● ASSIGNMENT
Each entry below needs to be reproduced exactly as given.

THE INPUT Block Start

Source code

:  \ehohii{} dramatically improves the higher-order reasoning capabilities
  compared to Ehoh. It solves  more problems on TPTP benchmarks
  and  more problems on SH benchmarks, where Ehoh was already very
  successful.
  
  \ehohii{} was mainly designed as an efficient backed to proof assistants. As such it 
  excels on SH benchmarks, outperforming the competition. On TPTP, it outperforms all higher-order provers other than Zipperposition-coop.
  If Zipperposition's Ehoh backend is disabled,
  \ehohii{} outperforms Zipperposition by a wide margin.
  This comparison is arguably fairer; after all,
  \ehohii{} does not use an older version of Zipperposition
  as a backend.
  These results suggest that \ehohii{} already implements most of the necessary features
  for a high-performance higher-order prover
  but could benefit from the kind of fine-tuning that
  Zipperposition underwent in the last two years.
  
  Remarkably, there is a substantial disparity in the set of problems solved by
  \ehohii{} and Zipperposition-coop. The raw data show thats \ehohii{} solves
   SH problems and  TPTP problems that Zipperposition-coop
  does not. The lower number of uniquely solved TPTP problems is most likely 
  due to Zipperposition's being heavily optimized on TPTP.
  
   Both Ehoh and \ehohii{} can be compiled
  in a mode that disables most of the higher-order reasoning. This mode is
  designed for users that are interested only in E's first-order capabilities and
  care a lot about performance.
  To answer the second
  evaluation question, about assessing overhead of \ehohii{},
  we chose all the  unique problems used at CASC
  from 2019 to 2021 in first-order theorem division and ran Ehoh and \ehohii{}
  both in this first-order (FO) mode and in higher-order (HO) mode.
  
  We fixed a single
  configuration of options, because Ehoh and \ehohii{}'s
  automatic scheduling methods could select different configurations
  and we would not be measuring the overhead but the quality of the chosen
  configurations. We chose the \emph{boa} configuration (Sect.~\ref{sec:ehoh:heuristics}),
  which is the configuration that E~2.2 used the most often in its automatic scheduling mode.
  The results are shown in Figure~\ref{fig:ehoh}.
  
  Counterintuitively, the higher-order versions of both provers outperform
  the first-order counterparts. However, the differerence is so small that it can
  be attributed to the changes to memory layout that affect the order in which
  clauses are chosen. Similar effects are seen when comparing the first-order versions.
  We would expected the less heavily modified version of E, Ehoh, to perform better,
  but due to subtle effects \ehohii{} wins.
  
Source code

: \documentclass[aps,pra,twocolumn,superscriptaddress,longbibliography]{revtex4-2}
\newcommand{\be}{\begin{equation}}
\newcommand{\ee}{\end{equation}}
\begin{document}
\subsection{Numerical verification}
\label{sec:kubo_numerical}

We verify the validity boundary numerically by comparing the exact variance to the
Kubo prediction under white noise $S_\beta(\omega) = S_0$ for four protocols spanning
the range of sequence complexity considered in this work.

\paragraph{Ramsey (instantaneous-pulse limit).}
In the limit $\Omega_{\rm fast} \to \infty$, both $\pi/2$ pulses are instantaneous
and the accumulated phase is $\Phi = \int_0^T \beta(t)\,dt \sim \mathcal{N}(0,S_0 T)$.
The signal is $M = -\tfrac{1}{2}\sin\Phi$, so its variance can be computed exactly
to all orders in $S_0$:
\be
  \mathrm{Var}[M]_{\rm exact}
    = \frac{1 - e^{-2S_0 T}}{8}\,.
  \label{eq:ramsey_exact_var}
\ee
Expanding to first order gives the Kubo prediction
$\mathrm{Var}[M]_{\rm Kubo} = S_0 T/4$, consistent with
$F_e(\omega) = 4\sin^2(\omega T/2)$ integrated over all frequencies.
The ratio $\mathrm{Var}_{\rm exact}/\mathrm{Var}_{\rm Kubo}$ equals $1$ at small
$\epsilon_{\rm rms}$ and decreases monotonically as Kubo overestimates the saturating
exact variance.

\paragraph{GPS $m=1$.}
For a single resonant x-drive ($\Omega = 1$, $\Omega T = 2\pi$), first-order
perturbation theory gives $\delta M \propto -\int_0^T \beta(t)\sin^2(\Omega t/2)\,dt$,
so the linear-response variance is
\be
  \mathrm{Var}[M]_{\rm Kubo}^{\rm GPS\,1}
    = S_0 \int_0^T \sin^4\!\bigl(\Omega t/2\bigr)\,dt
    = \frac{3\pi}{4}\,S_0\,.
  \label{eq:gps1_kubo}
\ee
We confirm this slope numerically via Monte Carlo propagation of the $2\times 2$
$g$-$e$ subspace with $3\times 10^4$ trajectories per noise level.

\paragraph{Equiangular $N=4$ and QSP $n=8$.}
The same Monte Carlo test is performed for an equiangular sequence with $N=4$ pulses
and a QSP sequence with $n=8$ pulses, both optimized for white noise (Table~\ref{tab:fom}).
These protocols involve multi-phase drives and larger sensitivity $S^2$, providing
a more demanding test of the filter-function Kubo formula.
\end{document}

THE INPUT Block End

● PROBLEM SOLUTION
Source code

:  \ehohii{} dramatically improves the higher-order reasoning capabilities
  compared to Ehoh. It solves  more problems on TPTP benchmarks
  and  more problems on SH benchmarks, where Ehoh was already very
  successful.
  
  \ehohii{} was mainly designed as an efficient backed to proof assistants. As such it 
  excels on SH benchmarks, outperforming the competition. On TPTP, it outperforms all higher-order provers other than Zipperposition-coop.
  If Zipperposition's Ehoh backend is disabled,
  \ehohii{} outperforms Zipperposition by a wide margin.
  This comparison is arguably fairer; after all,
  \ehohii{} does not use an older version of Zipperposition
  as a backend.
  These results suggest that \ehohii{} already implements most of the necessary features
  for a high-performance higher-order prover
  but could benefit from the kind of fine-tuning that
  Zipperposition underwent in the last two years.
  
  Remarkably, there is a substantial disparity in the set of problems solved by
  \ehohii{} and Zipperposition-coop. The raw data show thats \ehohii{} solves
   SH problems and  TPTP problems that Zipperposition-coop
  does not. The lower number of uniquely solved TPTP problems is most likely 
  due to Zipperposition's being heavily optimized on TPTP.
  
   Both Ehoh and \ehohii{} can be compiled
  in a mode that disables most of the higher-order reasoning. This mode is
  designed for users that are interested only in E's first-order capabilities and
  care a lot about performance.
  To answer the second
  evaluation question, about assessing overhead of \ehohii{},
  we chose all the  unique problems used at CASC
  from 2019 to 2021 in first-order theorem division and ran Ehoh and \ehohii{}
  both in this first-order (FO) mode and in higher-order (HO) mode.
  
  We fixed a single
  configuration of options, because Ehoh and \ehohii{}'s
  automatic scheduling methods could select different configurations
  and we would not be measuring the overhead but the quality of the chosen
  configurations. We chose the \emph{boa} configuration (Sect.~\ref{sec:ehoh:heuristics}),
  which is the configuration that E~2.2 used the most often in its automatic scheduling mode.
  The results are shown in Figure~\ref{fig:ehoh}.
  
  Counterintuitively, the higher-order versions of both provers outperform
  the first-order counterparts. However, the differerence is so small that it can
  be attributed to the changes to memory layout that affect the order in which
  clauses are chosen. Similar effects are seen when comparing the first-order versions.
  We would expected the less heavily modified version of E, Ehoh, to perform better,
  but due to subtle effects \ehohii{} wins.
  
Source code

: \documentclass[aps,pra,twocolumn,superscriptaddress,longbibliography]{revtex4-2}
\newcommand{\be}{\begin{equation}}
\newcommand{\ee}{\end{equation}}
\begin{document}
\subsection{Numerical verification}
\label{sec:kubo_numerical}

We verify the validity boundary numerically by comparing the exact variance to the
Kubo prediction under white noise $S_\beta(\omega) = S_0$ for four protocols spanning
the range of sequence complexity considered in this work.

\paragraph{Ramsey (instantaneous-pulse limit).}
In the limit $\Omega_{\rm fast} \to \infty$, both $\pi/2$ pulses are instantaneous
and the accumulated phase is $\Phi = \int_0^T \beta(t)\,dt \sim \mathcal{N}(0,S_0 T)$.
The signal is $M = -\tfrac{1}{2}\sin\Phi$, so its variance can be computed exactly
to all orders in $S_0$:
\be
  \mathrm{Var}[M]_{\rm exact}
    = \frac{1 - e^{-2S_0 T}}{8}\,.
  \label{eq:ramsey_exact_var}
\ee
Expanding to first order gives the Kubo prediction
$\mathrm{Var}[M]_{\rm Kubo} = S_0 T/4$, consistent with
$F_e(\omega) = 4\sin^2(\omega T/2)$ integrated over all frequencies.
The ratio $\mathrm{Var}_{\rm exact}/\mathrm{Var}_{\rm Kubo}$ equals $1$ at small
$\epsilon_{\rm rms}$ and decreases monotonically as Kubo overestimates the saturating
exact variance.

\paragraph{GPS $m=1$.}
For a single resonant x-drive ($\Omega = 1$, $\Omega T = 2\pi$), first-order
perturbation theory gives $\delta M \propto -\int_0^T \beta(t)\sin^2(\Omega t/2)\,dt$,
so the linear-response variance is
\be
  \mathrm{Var}[M]_{\rm Kubo}^{\rm GPS\,1}
    = S_0 \int_0^T \sin^4\!\bigl(\Omega t/2\bigr)\,dt
    = \frac{3\pi}{4}\,S_0\,.
  \label{eq:gps1_kubo}
\ee
We confirm this slope numerically via Monte Carlo propagation of the $2\times 2$
$g$-$e$ subspace with $3\times 10^4$ trajectories per noise level.

\paragraph{Equiangular $N=4$ and QSP $n=8$.}
The same Monte Carlo test is performed for an equiangular sequence with $N=4$ pulses
and a QSP sequence with $n=8$ pulses, both optimized for white noise (Table~\ref{tab:fom}).
These protocols involve multi-phase drives and larger sensitivity $S^2$, providing
a more demanding test of the filter-function Kubo formula.
\end{document}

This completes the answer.